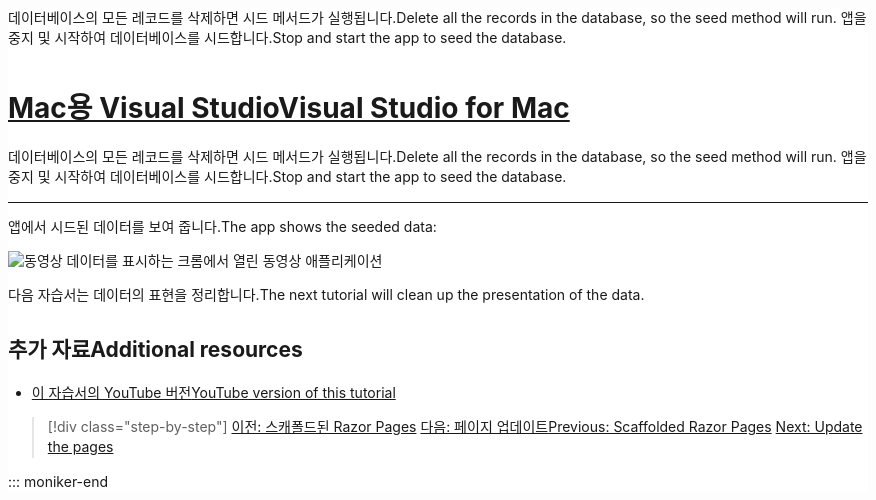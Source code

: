 <span data-ttu-id="b49a2-331">데이터베이스의 모든 레코드를 삭제하면 시드 메서드가 실행됩니다.</span><span class="sxs-lookup"><span data-stu-id="b49a2-331">Delete all the records in the database, so the seed method will run.</span></span> <span data-ttu-id="b49a2-332">앱을 중지 및 시작하여 데이터베이스를 시드합니다.</span><span class="sxs-lookup"><span data-stu-id="b49a2-332">Stop and start the app to seed the database.</span></span>

# <a name="visual-studio-for-mac"></a>[<span data-ttu-id="b49a2-333">Mac용 Visual Studio</span><span class="sxs-lookup"><span data-stu-id="b49a2-333">Visual Studio for Mac</span></span>](#tab/visual-studio-mac)

<span data-ttu-id="b49a2-334">데이터베이스의 모든 레코드를 삭제하면 시드 메서드가 실행됩니다.</span><span class="sxs-lookup"><span data-stu-id="b49a2-334">Delete all the records in the database, so the seed method will run.</span></span> <span data-ttu-id="b49a2-335">앱을 중지 및 시작하여 데이터베이스를 시드합니다.</span><span class="sxs-lookup"><span data-stu-id="b49a2-335">Stop and start the app to seed the database.</span></span>

---

<span data-ttu-id="b49a2-336">앱에서 시드된 데이터를 보여 줍니다.</span><span class="sxs-lookup"><span data-stu-id="b49a2-336">The app shows the seeded data:</span></span>

![동영상 데이터를 표시하는 크롬에서 열린 동영상 애플리케이션](sql/_static/m55https.png)

<span data-ttu-id="b49a2-338">다음 자습서는 데이터의 표현을 정리합니다.</span><span class="sxs-lookup"><span data-stu-id="b49a2-338">The next tutorial will clean up the presentation of the data.</span></span>

## <a name="additional-resources"></a><span data-ttu-id="b49a2-339">추가 자료</span><span class="sxs-lookup"><span data-stu-id="b49a2-339">Additional resources</span></span>

* [<span data-ttu-id="b49a2-340">이 자습서의 YouTube 버전</span><span class="sxs-lookup"><span data-stu-id="b49a2-340">YouTube version of this tutorial</span></span>](https://youtu.be/A_5ff11sDHY)

> [!div class="step-by-step"]
> <span data-ttu-id="b49a2-341">[이전: 스캐폴드된 Razor Pages](xref:tutorials/razor-pages/page)
> [다음: 페이지 업데이트](xref:tutorials/razor-pages/da1)</span><span class="sxs-lookup"><span data-stu-id="b49a2-341">[Previous: Scaffolded Razor Pages](xref:tutorials/razor-pages/page)
[Next: Update the pages](xref:tutorials/razor-pages/da1)</span></span>

::: moniker-end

# # # # #

__Required work__
Among the lines of the listing above, count those that include the string "xref" and give that total alone.

__Answer to this task__
3